Mother closed the book with a swift movement of her hands, a smile placed on her gentle lips. I knew that she felt she had accomplished something, but it was all just in her head. She thought that she was doing good but... she wasn't. My eyelids opened wide, like they had been for three years, I stared at the popcorn ceiling that I had grown to hate. It was all I ever looked at, was all I was allowed to look at. They never moved me from my spot, never changed my position, not even an inch. I was in the same spot as I have been in since I came here that first day, never moving and never closing my eyes.

My mother had been heartbroken for three months. She never came to visit me and she never went anywhere close to the hospital. She didn't want to believe that her precious little girl was stuck here with no hope of ever waking up again. I must have been a rare case though, not that anyone knew but me, because they say that when you go into a coma, it's like going to sleep for a very long time. It's like, when you wake up, that it feels like you've missed a whole lot of stuff and your bones feel weak and your body feels heavy.

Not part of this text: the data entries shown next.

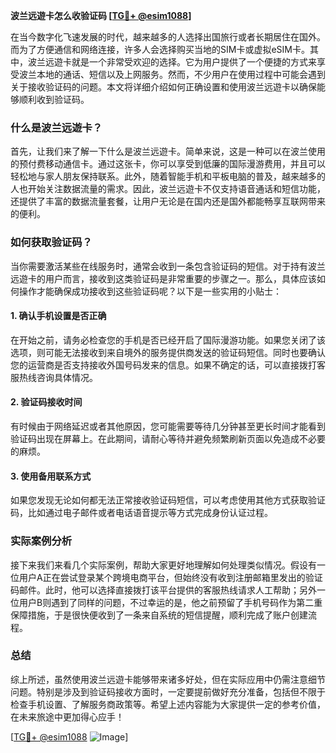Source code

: **波兰远遊卡怎么收验证码 [[TG💪+ @esim1088](https://t.me/s/esim1088)]**

在当今数字化飞速发展的时代，越来越多的人选择出国旅行或者长期居住在国外。而为了方便通信和网络连接，许多人会选择购买当地的SIM卡或虚拟eSIM卡。其中，波兰远遊卡就是一个非常受欢迎的选择。它为用户提供了一个便捷的方式来享受波兰本地的通话、短信以及上网服务。然而，不少用户在使用过程中可能会遇到关于接收验证码的问题。本文将详细介绍如何正确设置和使用波兰远遊卡以确保能够顺利收到验证码。

### 什么是波兰远遊卡？

首先，让我们来了解一下什么是波兰远遊卡。简单来说，这是一种可以在波兰使用的预付费移动通信卡。通过这张卡，你可以享受到低廉的国际漫游费用，并且可以轻松地与家人朋友保持联系。此外，随着智能手机和平板电脑的普及，越来越多的人也开始关注数据流量的需求。因此，波兰远遊卡不仅支持语音通话和短信功能，还提供了丰富的数据流量套餐，让用户无论是在国内还是国外都能畅享互联网带来的便利。

### 如何获取验证码？

当你需要激活某些在线服务时，通常会收到一条包含验证码的短信。对于持有波兰远遊卡的用户而言，接收到这类验证码是非常重要的步骤之一。那么，具体应该如何操作才能确保成功接收到这些验证码呢？以下是一些实用的小贴士：

#### 1. 确认手机设置是否正确
在开始之前，请务必检查您的手机是否已经开启了国际漫游功能。如果您关闭了该选项，则可能无法接收到来自境外的服务提供商发送的验证码短信。同时也要确认您的运营商是否支持接收外国号码发来的信息。如果不确定的话，可以直接拨打客服热线咨询具体情况。

#### 2. 验证码接收时间
有时候由于网络延迟或者其他原因，您可能需要等待几分钟甚至更长时间才能看到验证码出现在屏幕上。在此期间，请耐心等待并避免频繁刷新页面以免造成不必要的麻烦。

#### 3. 使用备用联系方式
如果您发现无论如何都无法正常接收验证码短信，可以考虑使用其他方式获取验证码，比如通过电子邮件或者电话语音提示等方式完成身份认证过程。

### 实际案例分析

接下来我们来看几个实际案例，帮助大家更好地理解如何处理类似情况。假设有一位用户A正在尝试登录某个跨境电商平台，但始终没有收到注册邮箱里发出的验证码邮件。此时，他可以选择直接拨打该平台提供的客服热线请求人工帮助；另外一位用户B则遇到了同样的问题，不过幸运的是，他之前预留了手机号码作为第二重保障措施，于是很快便收到了一条来自系统的短信提醒，顺利完成了账户创建流程。

### 总结

综上所述，虽然使用波兰远遊卡能够带来诸多好处，但在实际应用中仍需注意细节问题。特别是涉及到验证码接收方面时，一定要提前做好充分准备，包括但不限于检查手机设置、了解服务商政策等。希望上述内容能为大家提供一定的参考价值，在未来旅途中更加得心应手！

[[TG💪+ @esim1088](https://t.me/s/esim1088) ![Image](https://i.postimg.cc/4NQfJmqS/Snipaste-2025-05-13-00-14-12.png)]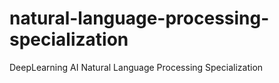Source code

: # natural-language-processing-specialization
DeepLearning AI Natural Language Processing Specialization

Which makes me an unusual case because I'm still completely aware of everything that is going on around me. No one knows other than me because I'm still in a coma and cannot move or talk or anything at all, but I am still completely conscious of the decisions made around me and everything that goes on within my line of sight, which isn't too wide to be honest with the placement of my empty shell of a body. I could hear my mother when she finally visited me, gasping out a sob as she spotted my lifeless body just lying there. I remember how much she screamed and cried and how she cursed at me and begged me and pleaded for me to wake up. The anger that passed through her, the sorrow that made itself home on her heart, the depressive state, the cheerful, in denial state, and then this state, the state that she is currently in; bliss. She has come to believe that I have no hope left and it doesn't matter whether I live or die anymore; to her, I am already a lost cause. I can't blame her; it's been three years. I wouldn't want her to go back into the cycle of moping because I don't think that I could take any more of it.